Yes, the idea that one can define an entry point and automatically have an executable installed is quaint.

Tell me more about these "entry points".

entry points==wonderful magic

Our first encounter with entry points in this presentation was actually well before that used with MakoPrint.

distutils, setuptools and many many others (like Paste) make extensive use of entry points.

entry points

Remember the install command?

$ python setup.py install

...and the bdist command?

$ python setup.py bdist

Well that's only the beginning....

entry points gone wild

distutils uses entry points for all manner of pluggability, which is much of the reason why setuptools is able to work its magic.

Take, for instance the following command:

$ python setup.py bdist_egg 

The bdist_egg command is defined inside setuptools as an entry point of type distutils.commands.

entry points for all

Perhaps one of the best-known entry points among Python developers is easy_install.

One peek inside the source code (not recommended) will show that easy_install began life as a lowly distutils.commands entry point, and that the easy_install script one can find in the executable path is a console_scripts entry point which performs a bit of sorcery to sys.argv, artificially inserting the first few arguments one would normally find (on next slide).

easy_install growed up

old:

$ python setup.py easy_install SomeDist

new:

$ easy_install SomeDist

big difference, eh?

entry points who?

So where and how are these entry points found and used??

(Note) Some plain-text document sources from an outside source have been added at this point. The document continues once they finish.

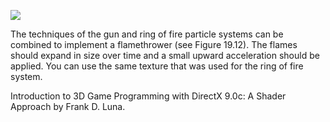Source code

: [![](http://img.youtube.com/vi/Hx0UGba2kAE/0.jpg)](http://www.youtube.com/watch?v=Hx0UGba2kAE "Chapter 19 - Exercise 2 - Flamethrower Particle System")

The techniques of the gun and ring of fire particle systems can be combined to implement a flamethrower (see Figure 19.12). The flames should
expand in size over time and a small upward acceleration should be applied. You can use the same texture that was used for the ring of fire
system.

Introduction to 3D Game Programming with DirectX 9.0c: A Shader Approach by Frank D. Luna.
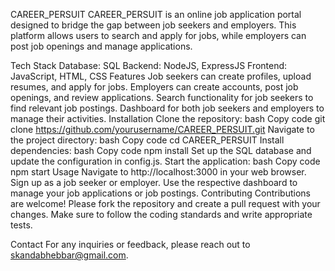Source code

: CAREER_PERSUIT
CAREER_PERSUIT is an online job application portal designed to bridge the gap between job seekers and employers. This platform allows users to search and apply for jobs, while employers can post job openings and manage applications.

Tech Stack
Database: SQL
Backend: NodeJS, ExpressJS
Frontend: JavaScript, HTML, CSS
Features
Job seekers can create profiles, upload resumes, and apply for jobs.
Employers can create accounts, post job openings, and review applications.
Search functionality for job seekers to find relevant job postings.
Dashboard for both job seekers and employers to manage their activities.
Installation
Clone the repository:
bash
Copy code
git clone https://github.com/yourusername/CAREER_PERSUIT.git
Navigate to the project directory:
bash
Copy code
cd CAREER_PERSUIT
Install dependencies:
bash
Copy code
npm install
Set up the SQL database and update the configuration in config.js.
Start the application:
bash
Copy code
npm start
Usage
Navigate to http://localhost:3000 in your web browser.
Sign up as a job seeker or employer.
Use the respective dashboard to manage your job applications or job postings.
Contributing
Contributions are welcome! Please fork the repository and create a pull request with your changes. Make sure to follow the coding standards and write appropriate tests.

Contact
For any inquiries or feedback, please reach out to skandabhebbar@gmail.com.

Short answer: pkg_resources

Okay, so this is cheating... because pkg_resources is actually part of setuptools rather than distutils.

entry points made simple

Remember our example FrizzleFry app?

from setuptools import setup, find_packages

setup(name='FrizzleFry', version='0.1.0',
      description="frizzles you fries for you",
      author='Jeebus Takethewheel', author_email='jeebus@porkfeets.com',
      url='http://porkfeets.com/projects/FrizzleFry/',
      license='MIT', packages=find_packages(exclude=['ez_setup', 'tests']),
      entry_points="""
[console_scripts]
frizzle = frizzlefry.base:main

[frizzlers]
frizzbase = frizzlefry.base:frizzler
      """)

entry points made happy

Let's look closer at the entry_points kwarg:


[console_scripts]
frizzle = frizzlefry.base:main

[frizzlers]
frizzbase = frizzlefry.base:frizzler
      

While the console_scripts section will be acted upon by setuptools, the frizzlers section contains no magic (of which I am aware) and will need to be acted upon by pkg_resources.

pkg_resources pour vous

So, considering these entry points:


[console_scripts]
frizzle = frizzlefry.base:main

[frizzlers]
frizzbase = frizzlefry.base:frizzler
      

here's how we grab frizzbase:

>>> import pkg_resources

>>> frizzler = pkg_resources.load_entry_point('FrizzleFry', 'frizzlers', 'frizzbase')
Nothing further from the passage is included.